Engagées dans la guerre froide, les deux superpuissances – États-Unis et U.R.S.S. – avaient choisi l'espace comme lieu d'affrontement. Vaincus de la course à la Lune, les Soviétiques s'engageront les premiers, en 1971, dans l'occupation quasi permanente de l'orbite terrestre, en démontrant que l'homme pouvait vivre pendant de longues périodes dans cet univers hostile, à bord de stations – Saliout et Mir – tournant autour de notre planète. Mais, vingt ans plus tard, alors que les États-Unis se sont engagés dans la réalisation de leur propre station, l'effondrement de l'Union soviétique transformera le projet américain : d'abord conçu comme un défi à l'adversaire, il deviendra un projet mondial, la Station spatiale internationale.

De l'expérimentation à l'occupation permanente

Si l'on excepte les Soyouz-4 et Soyouz-5 qui, en 1969, se sont amarrés pour former la première station orbitale expérimentale, c'est en avril 1971 que les Soviétiques, les perdants de la conquête de la Lune, mettent sur orbite la première station spatiale, Saliout-1. Lui succéderont Saliout-2, en 1973, Saliout-3 et Saliout-4, en 1974, Saliout-5, en 1976. Saliout-2, Saliout-3 et Saliout-5 ont une finalité militaire : l'observation des territoires adverses. La deuxième génération de stations sera composée de Saliout-6 et de Saliout-7, opérationnelles en 1977 et en 1982, respectivement. C'est véritablement avec ces deux dernières que commence l'ère des vols de longue durée : Saliout-6 sera occupée au total pendant 617 jours et Saliout-7 pendant 1 075 jours, alors que les stations de la première génération ne l'avaient guère été plus de cent jours. Le temps maximal passé par un même homme dans l'espace s'accroîtra également, passant de 23 jours sur Saliout-1 à 237 sur Saliout-7.

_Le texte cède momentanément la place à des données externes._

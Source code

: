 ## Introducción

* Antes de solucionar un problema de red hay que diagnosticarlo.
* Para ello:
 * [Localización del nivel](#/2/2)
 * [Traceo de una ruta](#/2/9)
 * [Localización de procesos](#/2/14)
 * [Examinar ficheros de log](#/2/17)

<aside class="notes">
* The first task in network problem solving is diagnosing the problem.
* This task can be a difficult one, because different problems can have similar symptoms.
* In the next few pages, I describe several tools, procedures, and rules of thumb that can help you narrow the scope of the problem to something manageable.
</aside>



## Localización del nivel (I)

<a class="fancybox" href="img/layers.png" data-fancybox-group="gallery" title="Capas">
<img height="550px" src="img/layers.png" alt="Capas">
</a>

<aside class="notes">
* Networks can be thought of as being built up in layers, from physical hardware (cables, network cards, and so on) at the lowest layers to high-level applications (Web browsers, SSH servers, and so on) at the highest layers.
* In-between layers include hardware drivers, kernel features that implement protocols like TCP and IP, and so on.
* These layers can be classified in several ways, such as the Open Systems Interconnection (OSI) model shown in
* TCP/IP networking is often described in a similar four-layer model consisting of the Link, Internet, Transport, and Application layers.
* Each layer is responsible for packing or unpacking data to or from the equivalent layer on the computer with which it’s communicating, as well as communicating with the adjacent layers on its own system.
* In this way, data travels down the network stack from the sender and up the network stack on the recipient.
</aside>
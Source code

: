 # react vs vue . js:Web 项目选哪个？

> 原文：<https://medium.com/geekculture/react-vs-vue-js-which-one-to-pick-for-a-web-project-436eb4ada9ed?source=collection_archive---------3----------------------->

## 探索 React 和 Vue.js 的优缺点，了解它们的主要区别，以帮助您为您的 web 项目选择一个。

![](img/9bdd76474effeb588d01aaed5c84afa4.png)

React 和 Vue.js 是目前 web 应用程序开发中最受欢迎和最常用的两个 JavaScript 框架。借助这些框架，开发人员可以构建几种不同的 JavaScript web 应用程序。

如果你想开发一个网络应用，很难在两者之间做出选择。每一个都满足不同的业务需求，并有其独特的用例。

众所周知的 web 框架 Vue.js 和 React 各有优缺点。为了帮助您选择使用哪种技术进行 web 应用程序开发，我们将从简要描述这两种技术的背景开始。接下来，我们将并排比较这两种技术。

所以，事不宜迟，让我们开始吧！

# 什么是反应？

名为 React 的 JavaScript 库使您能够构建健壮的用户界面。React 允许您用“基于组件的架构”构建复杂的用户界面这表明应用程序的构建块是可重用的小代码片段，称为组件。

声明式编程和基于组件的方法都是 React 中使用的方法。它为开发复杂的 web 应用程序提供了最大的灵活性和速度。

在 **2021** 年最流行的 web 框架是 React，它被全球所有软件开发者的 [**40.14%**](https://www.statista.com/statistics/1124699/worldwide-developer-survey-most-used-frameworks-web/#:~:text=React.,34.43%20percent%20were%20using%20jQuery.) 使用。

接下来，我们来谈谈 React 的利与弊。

De leur côté, les Américains avaient décidé, en décembre 1963, de s'engager dans la réalisation du M.O.L. (Manned Orbiting Laboratory), station spatiale pour l'observation militaire, qui sera abandonnée en juin 1969. En fait, la N.A.S.A. ne placera sur orbite qu'une seule station, Skylab, qu'elle ne maintiendra en activité que neuf mois, du 25 mai 1973 au 8 février 1974.

Par ailleurs, les Soviétiques réaliseront, en juillet 1975, avec les États-Unis, l'assemblage d'un vaisseau Soyouz et d'un véhicule Apollo, cette « mini-station » préfigurant fort modestement la Station spatiale internationale, dont la construction commencera en 1998. Mais, ici, la finalité était plus politique que scientifique : il faut d'abord y voir une étape dans la politique de détente qui s'instaurait alors entre les deux superpuissances plutôt qu'une véritable volonté d'exploiter en commun l'espace.

En fait, c'est avec Mir, dont le premier élément est lancé en 1986, que l'occupation permanente d'une station sur une longue durée commence.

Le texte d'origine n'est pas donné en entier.